━━━━━ Supplied records ━━━━━

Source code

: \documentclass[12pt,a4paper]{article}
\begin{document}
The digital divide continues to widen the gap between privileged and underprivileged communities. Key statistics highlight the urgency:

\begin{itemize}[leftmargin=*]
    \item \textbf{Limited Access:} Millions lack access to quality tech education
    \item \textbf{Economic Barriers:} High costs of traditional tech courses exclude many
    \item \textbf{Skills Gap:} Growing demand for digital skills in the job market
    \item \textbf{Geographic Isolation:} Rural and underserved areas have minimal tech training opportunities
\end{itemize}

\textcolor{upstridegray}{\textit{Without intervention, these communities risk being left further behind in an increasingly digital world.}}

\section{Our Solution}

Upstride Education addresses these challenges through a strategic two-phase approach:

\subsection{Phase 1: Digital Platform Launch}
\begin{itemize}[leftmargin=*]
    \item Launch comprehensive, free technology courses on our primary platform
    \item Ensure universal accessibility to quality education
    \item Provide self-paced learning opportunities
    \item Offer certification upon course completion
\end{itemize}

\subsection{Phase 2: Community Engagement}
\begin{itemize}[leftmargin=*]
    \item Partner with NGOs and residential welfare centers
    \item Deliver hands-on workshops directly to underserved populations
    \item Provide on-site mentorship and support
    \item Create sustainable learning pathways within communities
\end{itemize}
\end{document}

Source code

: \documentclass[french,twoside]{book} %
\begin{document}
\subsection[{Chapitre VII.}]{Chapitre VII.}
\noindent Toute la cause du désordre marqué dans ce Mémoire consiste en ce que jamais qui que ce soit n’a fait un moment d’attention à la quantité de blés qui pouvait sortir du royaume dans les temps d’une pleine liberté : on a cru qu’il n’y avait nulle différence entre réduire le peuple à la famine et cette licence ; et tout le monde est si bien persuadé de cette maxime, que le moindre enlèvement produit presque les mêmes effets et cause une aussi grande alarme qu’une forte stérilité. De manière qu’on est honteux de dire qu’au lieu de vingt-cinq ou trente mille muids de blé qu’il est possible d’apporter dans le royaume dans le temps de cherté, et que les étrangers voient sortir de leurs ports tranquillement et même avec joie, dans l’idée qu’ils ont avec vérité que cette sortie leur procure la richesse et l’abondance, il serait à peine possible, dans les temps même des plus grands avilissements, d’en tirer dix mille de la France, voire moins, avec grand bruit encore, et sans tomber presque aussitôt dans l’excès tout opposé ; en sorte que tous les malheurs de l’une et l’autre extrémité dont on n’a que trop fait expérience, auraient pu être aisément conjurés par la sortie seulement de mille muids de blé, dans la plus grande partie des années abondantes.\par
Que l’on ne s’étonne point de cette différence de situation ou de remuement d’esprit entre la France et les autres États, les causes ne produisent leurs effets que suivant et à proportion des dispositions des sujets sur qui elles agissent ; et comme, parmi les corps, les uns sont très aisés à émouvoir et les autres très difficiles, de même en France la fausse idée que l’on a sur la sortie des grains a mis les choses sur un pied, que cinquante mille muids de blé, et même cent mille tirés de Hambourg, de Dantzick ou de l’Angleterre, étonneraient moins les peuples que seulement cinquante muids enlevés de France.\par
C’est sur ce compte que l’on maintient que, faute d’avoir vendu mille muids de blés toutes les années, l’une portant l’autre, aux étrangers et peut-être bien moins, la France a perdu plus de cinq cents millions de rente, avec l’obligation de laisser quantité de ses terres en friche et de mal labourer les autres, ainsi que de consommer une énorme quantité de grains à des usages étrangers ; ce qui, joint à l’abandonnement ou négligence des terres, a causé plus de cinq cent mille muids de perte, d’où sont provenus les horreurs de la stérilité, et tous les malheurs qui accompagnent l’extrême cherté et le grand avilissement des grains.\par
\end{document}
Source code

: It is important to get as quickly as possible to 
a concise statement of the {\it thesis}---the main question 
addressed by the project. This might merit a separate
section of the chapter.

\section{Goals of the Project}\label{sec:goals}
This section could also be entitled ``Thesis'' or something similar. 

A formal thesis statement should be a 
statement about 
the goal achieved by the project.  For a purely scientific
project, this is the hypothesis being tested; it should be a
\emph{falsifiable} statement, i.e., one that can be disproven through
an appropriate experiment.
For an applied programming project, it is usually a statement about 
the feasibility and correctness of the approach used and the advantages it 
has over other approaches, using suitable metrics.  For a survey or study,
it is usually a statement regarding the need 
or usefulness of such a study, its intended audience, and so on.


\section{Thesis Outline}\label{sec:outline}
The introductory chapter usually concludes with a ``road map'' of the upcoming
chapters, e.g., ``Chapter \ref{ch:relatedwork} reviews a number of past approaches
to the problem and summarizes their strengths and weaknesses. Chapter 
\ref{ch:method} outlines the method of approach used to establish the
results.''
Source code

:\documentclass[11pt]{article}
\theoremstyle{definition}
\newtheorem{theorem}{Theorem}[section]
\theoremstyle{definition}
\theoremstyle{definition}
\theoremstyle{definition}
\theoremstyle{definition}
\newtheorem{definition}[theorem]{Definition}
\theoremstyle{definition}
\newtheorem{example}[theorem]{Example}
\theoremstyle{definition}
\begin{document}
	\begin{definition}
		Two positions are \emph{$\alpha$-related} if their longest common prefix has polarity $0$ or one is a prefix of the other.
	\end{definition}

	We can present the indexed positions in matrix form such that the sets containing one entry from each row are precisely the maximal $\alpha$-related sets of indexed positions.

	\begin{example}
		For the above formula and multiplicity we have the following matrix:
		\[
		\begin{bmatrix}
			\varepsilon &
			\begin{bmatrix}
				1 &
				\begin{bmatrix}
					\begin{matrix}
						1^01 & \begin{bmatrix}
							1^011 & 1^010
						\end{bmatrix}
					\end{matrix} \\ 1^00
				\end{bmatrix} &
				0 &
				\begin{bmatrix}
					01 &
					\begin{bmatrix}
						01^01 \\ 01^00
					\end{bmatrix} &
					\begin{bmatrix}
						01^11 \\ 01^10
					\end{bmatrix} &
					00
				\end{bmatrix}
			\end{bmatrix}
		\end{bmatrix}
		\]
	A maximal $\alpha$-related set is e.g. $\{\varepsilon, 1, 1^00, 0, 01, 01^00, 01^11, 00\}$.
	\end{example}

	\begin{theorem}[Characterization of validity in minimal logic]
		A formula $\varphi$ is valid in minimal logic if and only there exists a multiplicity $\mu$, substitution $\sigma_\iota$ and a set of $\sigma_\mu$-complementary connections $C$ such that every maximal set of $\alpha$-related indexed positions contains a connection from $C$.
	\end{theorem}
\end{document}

━━━━━

◆ **What needs to be done**
The answer must be a single number: how many lines above contain the word "their".

◆ **The completed task**
2